Cabinet Secretary for Water, Sanitation and Irrigation
- Incumbent
- Assumed office 8 August 2024
- Nominated by: William Ruto
- Preceded by: Alice Wahome

Personal details
- Born: Eric Muriithi Mugaa 14 July 1992 (age 34) Athi, Meru District, Eastern Province, Kenya
- Education: University of Nairobi

= Eric Muriithi Muga =

Kenyan Cabinet Secretary

Eric Muriithi Mugaa (born 14 July 1992) is the current Kenyan Cabinet Secretary in charge of the Ministry of Water, Sanitation, and Irrigation. At 32 years old, Eric was appointed as the youngest member of President William Ruto's cabinet on July 19, 2024. He hails from Athi, Igembe South, Meru County, and is a civil engineer by profession.

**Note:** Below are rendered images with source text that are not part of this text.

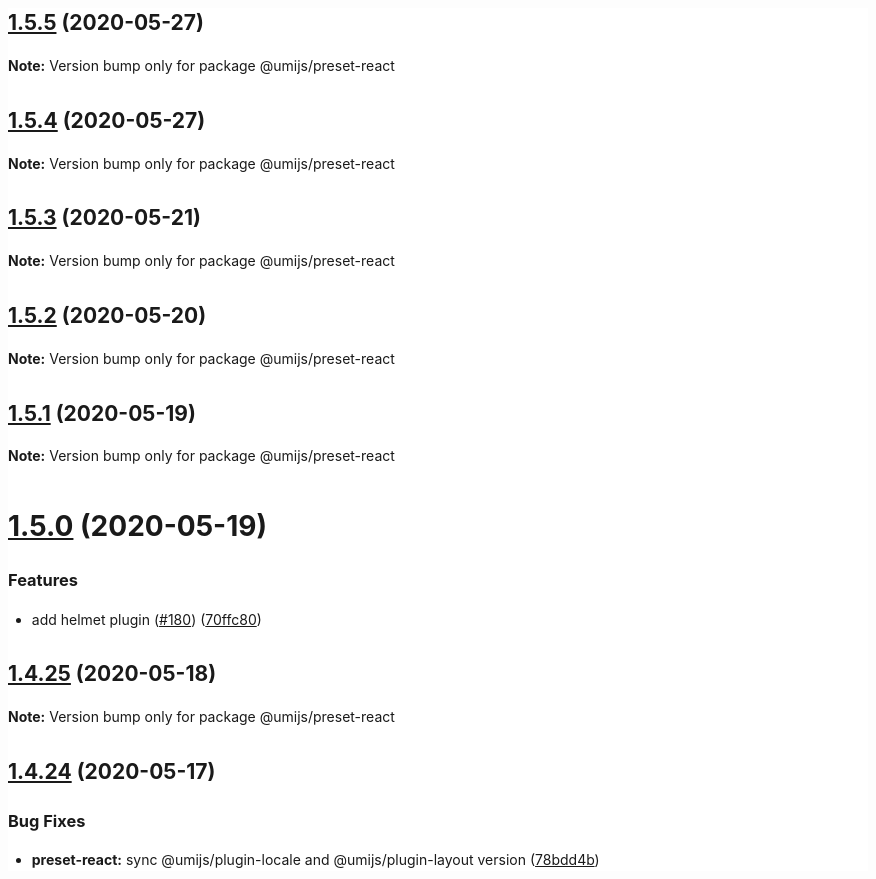 ## [1.5.5](https://github.com/umijs/plugins/compare/@umijs/preset-react@1.5.4...@umijs/preset-react@1.5.5) (2020-05-27)

**Note:** Version bump only for package @umijs/preset-react

## [1.5.4](https://github.com/umijs/plugins/compare/@umijs/preset-react@1.5.3...@umijs/preset-react@1.5.4) (2020-05-27)

**Note:** Version bump only for package @umijs/preset-react

## [1.5.3](https://github.com/umijs/plugins/compare/@umijs/preset-react@1.5.2...@umijs/preset-react@1.5.3) (2020-05-21)

**Note:** Version bump only for package @umijs/preset-react

## [1.5.2](https://github.com/umijs/plugins/compare/@umijs/preset-react@1.5.1...@umijs/preset-react@1.5.2) (2020-05-20)

**Note:** Version bump only for package @umijs/preset-react

## [1.5.1](https://github.com/umijs/plugins/compare/@umijs/preset-react@1.5.0...@umijs/preset-react@1.5.1) (2020-05-19)

**Note:** Version bump only for package @umijs/preset-react

# [1.5.0](https://github.com/umijs/plugins/compare/@umijs/preset-react@1.4.25...@umijs/preset-react@1.5.0) (2020-05-19)

### Features

- add helmet plugin ([#180](https://github.com/umijs/plugins/issues/180)) ([70ffc80](https://github.com/umijs/plugins/commit/70ffc801a92d784d31f64acbb7488d8296131611))

## [1.4.25](https://github.com/umijs/plugins/compare/@umijs/preset-react@1.4.24...@umijs/preset-react@1.4.25) (2020-05-18)

**Note:** Version bump only for package @umijs/preset-react

## [1.4.24](https://github.com/umijs/plugins/compare/@umijs/preset-react@1.4.23...@umijs/preset-react@1.4.24) (2020-05-17)

### Bug Fixes

- **preset-react:** sync @umijs/plugin-locale and @umijs/plugin-layout version ([78bdd4b](https://github.com/umijs/plugins/commit/78bdd4b788f77eeb1d2be556d6457c3f501bf564))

Eric studied at Lenana School from 2006 to 2009. He later on enrolled to the University of Nairobi for his undergraduate studies. Eric holds a Master’s degree in Civil Engineering with a specialization in Water Resources from the University of Nairobi. Eric joined the list of young Kenyans serving in President Ruto's administration.

On August 2, 2024, he appeared before the Parliamentary Committee on Appointments for vetting, where he declared his wealth at Ksh. 31 million. Upon approval by Parliament, Eric was sworn in as Cabinet Secretary on August 8, 2024.